Earlier, Bloomberg “discovered” that “Corporate America Has Quietly Re-levered”, reporting that “one of the biggest post-financial crisis imbalances sits on corporate balance sheets” citing a Goldman report.

Actually it hasn’t been quiet at all: while to some this is news, our readers have been well-aware of this trend since January 2014 when we first reported that “Corporations Have Record Cash: They Also Have Record-er Debt, As Net Leverage Soars 15% Above Its 2008 Peak
“, and then most recently this weekend when on Sunday we reported, again very unquietly, that“Corporate Leverage Is At Record Levels.”

Furthermore, as we further noted in “Why The Stock Buyback Spree Is Ending” that” the 3-fold increase in share buybacks in the past five years has been the key driver of corporate re-leveraging. In large part, buybacks have been the result of strong incentives provided to corporate managers by activists in particular and equity investors in general.”
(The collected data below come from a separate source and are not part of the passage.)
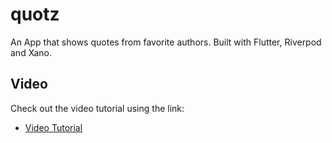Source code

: # quotz

An App that shows quotes from favorite authors. Built with Flutter, Riverpod and Xano.

## Video

Check out the video tutorial using the link:

- [Video Tutorial](https://youtu.be/A97oMdcJZTQ)
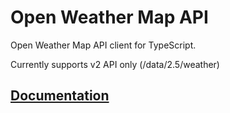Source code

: # Open Weather Map API

Open Weather Map API client for TypeScript.

Currently supports v2 API only (/data/2.5/weather)

## [Documentation](https://mharj.github.io/ts-openweathermap/)
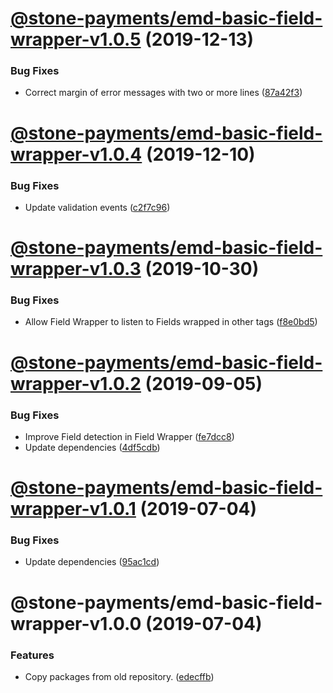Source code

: # [@stone-payments/emd-basic-field-wrapper-v1.0.5](https://github.com/stone-payments/emerald-web-framework/compare/@stone-payments/emd-basic-field-wrapper-v1.0.4...@stone-payments/emd-basic-field-wrapper-v1.0.5) (2019-12-13)


### Bug Fixes

* Correct margin of error messages with two or more lines ([87a42f3](https://github.com/stone-payments/emerald-web-framework/commit/87a42f3))

# [@stone-payments/emd-basic-field-wrapper-v1.0.4](https://github.com/stone-payments/emerald-web-framework/compare/@stone-payments/emd-basic-field-wrapper-v1.0.3...@stone-payments/emd-basic-field-wrapper-v1.0.4) (2019-12-10)


### Bug Fixes

* Update validation events ([c2f7c96](https://github.com/stone-payments/emerald-web-framework/commit/c2f7c96))

# [@stone-payments/emd-basic-field-wrapper-v1.0.3](https://github.com/stone-payments/emerald-web-framework/compare/@stone-payments/emd-basic-field-wrapper-v1.0.2...@stone-payments/emd-basic-field-wrapper-v1.0.3) (2019-10-30)


### Bug Fixes

* Allow Field Wrapper to listen to Fields wrapped in other tags ([f8e0bd5](https://github.com/stone-payments/emerald-web-framework/commit/f8e0bd5))

# [@stone-payments/emd-basic-field-wrapper-v1.0.2](https://github.com/stone-payments/emerald-web-framework/compare/@stone-payments/emd-basic-field-wrapper-v1.0.1...@stone-payments/emd-basic-field-wrapper-v1.0.2) (2019-09-05)


### Bug Fixes

* Improve Field detection in Field Wrapper ([fe7dcc8](https://github.com/stone-payments/emerald-web-framework/commit/fe7dcc8))
* Update dependencies ([4df5cdb](https://github.com/stone-payments/emerald-web-framework/commit/4df5cdb))

# [@stone-payments/emd-basic-field-wrapper-v1.0.1](https://github.com/stone-payments/emerald-web-framework/compare/@stone-payments/emd-basic-field-wrapper-v1.0.0...@stone-payments/emd-basic-field-wrapper-v1.0.1) (2019-07-04)


### Bug Fixes

* Update dependencies ([95ac1cd](https://github.com/stone-payments/emerald-web-framework/commit/95ac1cd))

# @stone-payments/emd-basic-field-wrapper-v1.0.0 (2019-07-04)


### Features

* Copy packages from old repository. ([edecffb](https://github.com/stone-payments/emerald-web-framework/commit/edecffb))
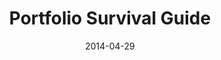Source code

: ---
date: '2014-04-29'
title: Portfolio Survival Guide
description: 'Portfolio Survival Guide was created by a group of students in a class on E-Learning. The site is to help future students with bulding their portfolio. I was in charge of the mobile wireframing for this project, as well as creating content for the web standards and hosting pages.'
image_url: 'mockup.png'
image_alt: 'Portfolio Survival Guide Website on computer, tablet, and phone.'
link_1_copy: 'Visit Site'
link_1_link: 'https://ndiesslin.com/e/'
link_2_copy: 'View Wireframes'
link_2_link: 'https://ndiesslin.com/e/wireframes/mobilewireframes.pdf'
---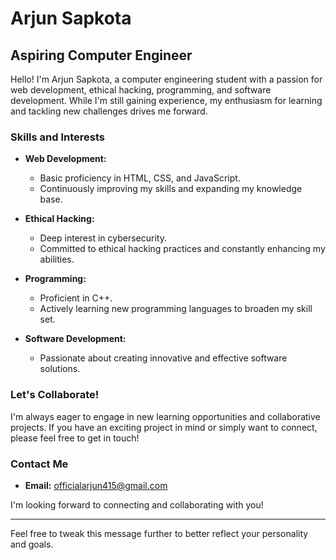 # Arjun Sapkota

## Aspiring Computer Engineer

Hello! I'm Arjun Sapkota, a computer engineering student with a passion for web development, ethical hacking, programming, and software development. While I'm still gaining experience, my enthusiasm for learning and tackling new challenges drives me forward.

### Skills and Interests
- **Web Development:** 
  - Basic proficiency in HTML, CSS, and JavaScript.
  - Continuously improving my skills and expanding my knowledge base.

- **Ethical Hacking:** 
  - Deep interest in cybersecurity.
  - Committed to ethical hacking practices and constantly enhancing my abilities.

- **Programming:** 
  - Proficient in C++.
  - Actively learning new programming languages to broaden my skill set.

- **Software Development:** 
  - Passionate about creating innovative and effective software solutions.

### Let's Collaborate!
I'm always eager to engage in new learning opportunities and collaborative projects. If you have an exciting project in mind or simply want to connect, please feel free to get in touch!

### Contact Me
- **Email:** [officialarjun415@gmail.com](mailto:officialarjun415@gmail.com)

I'm looking forward to connecting and collaborating with you!

---

Feel free to tweak this message further to better reflect your personality and goals.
Two days later, Goldman also confirmed this observation: “So, does this mean the levered re-cap is dead? In our view, the answer is yes for the broad market, though legacy Tech should prove an exception given substantial balance sheet capacity

Goldman added even scarier overtones overnight, when it said that “like a bad dream, imbalances have been building the last few years. Corporates have levered up and the M&A boom has driven goodwill to multi-year highs. With the United States on the verge of the first interest rate hikes in almost a decade, we question the sustainability of these trends.Companies that have “manufactured earnings” vs. generating organic growth and reinvesting in their businesses are in the spotlight with investors rewarding high-returning stocks while punishing those with weak balance sheets, outsized buybacks and/or EPS growth.”